In this exercise, every entry below is to be reproduced word for word.

★ ★ ★ ★ ★

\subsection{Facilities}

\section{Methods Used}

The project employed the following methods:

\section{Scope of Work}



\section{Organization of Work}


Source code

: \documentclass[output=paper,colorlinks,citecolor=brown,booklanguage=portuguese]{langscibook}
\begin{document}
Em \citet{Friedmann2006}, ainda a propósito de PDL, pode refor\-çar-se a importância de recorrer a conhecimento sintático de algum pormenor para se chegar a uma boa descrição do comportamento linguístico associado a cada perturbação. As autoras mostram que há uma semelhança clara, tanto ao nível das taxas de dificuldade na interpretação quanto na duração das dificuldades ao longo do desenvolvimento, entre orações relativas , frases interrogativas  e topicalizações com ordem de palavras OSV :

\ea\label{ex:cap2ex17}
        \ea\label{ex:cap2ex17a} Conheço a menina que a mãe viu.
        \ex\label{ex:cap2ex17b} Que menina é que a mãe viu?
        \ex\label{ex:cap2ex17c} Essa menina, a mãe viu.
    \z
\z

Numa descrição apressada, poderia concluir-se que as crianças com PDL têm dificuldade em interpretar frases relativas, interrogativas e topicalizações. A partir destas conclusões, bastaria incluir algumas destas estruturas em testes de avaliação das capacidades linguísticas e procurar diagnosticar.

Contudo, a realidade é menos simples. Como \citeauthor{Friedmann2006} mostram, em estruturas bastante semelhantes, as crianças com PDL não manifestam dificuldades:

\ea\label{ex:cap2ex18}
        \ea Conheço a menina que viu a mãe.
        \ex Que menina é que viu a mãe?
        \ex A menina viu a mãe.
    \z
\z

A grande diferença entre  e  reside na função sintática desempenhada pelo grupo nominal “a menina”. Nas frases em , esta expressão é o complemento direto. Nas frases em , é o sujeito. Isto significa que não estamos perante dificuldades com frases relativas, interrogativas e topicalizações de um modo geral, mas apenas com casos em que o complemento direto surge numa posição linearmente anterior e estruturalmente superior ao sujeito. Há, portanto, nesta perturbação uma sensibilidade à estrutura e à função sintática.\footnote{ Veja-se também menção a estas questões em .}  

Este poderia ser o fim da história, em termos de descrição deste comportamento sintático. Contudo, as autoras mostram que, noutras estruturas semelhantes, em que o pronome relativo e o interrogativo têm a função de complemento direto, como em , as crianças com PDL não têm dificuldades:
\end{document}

★ ★ ★ ★ ★

### Solved problem:
\subsection{Facilities}

\section{Methods Used}

The project employed the following methods:

\section{Scope of Work}



\section{Organization of Work}


Source code

: \documentclass[output=paper,colorlinks,citecolor=brown,booklanguage=portuguese]{langscibook}
\begin{document}
Em \citet{Friedmann2006}, ainda a propósito de PDL, pode refor\-çar-se a importância de recorrer a conhecimento sintático de algum pormenor para se chegar a uma boa descrição do comportamento linguístico associado a cada perturbação. As autoras mostram que há uma semelhança clara, tanto ao nível das taxas de dificuldade na interpretação quanto na duração das dificuldades ao longo do desenvolvimento, entre orações relativas , frases interrogativas  e topicalizações com ordem de palavras OSV :

\ea\label{ex:cap2ex17}
        \ea\label{ex:cap2ex17a} Conheço a menina que a mãe viu.
        \ex\label{ex:cap2ex17b} Que menina é que a mãe viu?
        \ex\label{ex:cap2ex17c} Essa menina, a mãe viu.
    \z
\z

Numa descrição apressada, poderia concluir-se que as crianças com PDL têm dificuldade em interpretar frases relativas, interrogativas e topicalizações. A partir destas conclusões, bastaria incluir algumas destas estruturas em testes de avaliação das capacidades linguísticas e procurar diagnosticar.

Contudo, a realidade é menos simples. Como \citeauthor{Friedmann2006} mostram, em estruturas bastante semelhantes, as crianças com PDL não manifestam dificuldades:

\ea\label{ex:cap2ex18}
        \ea Conheço a menina que viu a mãe.
        \ex Que menina é que viu a mãe?
        \ex A menina viu a mãe.
    \z
\z

A grande diferença entre  e  reside na função sintática desempenhada pelo grupo nominal “a menina”. Nas frases em , esta expressão é o complemento direto. Nas frases em , é o sujeito. Isto significa que não estamos perante dificuldades com frases relativas, interrogativas e topicalizações de um modo geral, mas apenas com casos em que o complemento direto surge numa posição linearmente anterior e estruturalmente superior ao sujeito. Há, portanto, nesta perturbação uma sensibilidade à estrutura e à função sintática.\footnote{ Veja-se também menção a estas questões em .}  

Este poderia ser o fim da história, em termos de descrição deste comportamento sintático. Contudo, as autoras mostram que, noutras estruturas semelhantes, em que o pronome relativo e o interrogativo têm a função de complemento direto, como em , as crianças com PDL não têm dificuldades:
\end{document}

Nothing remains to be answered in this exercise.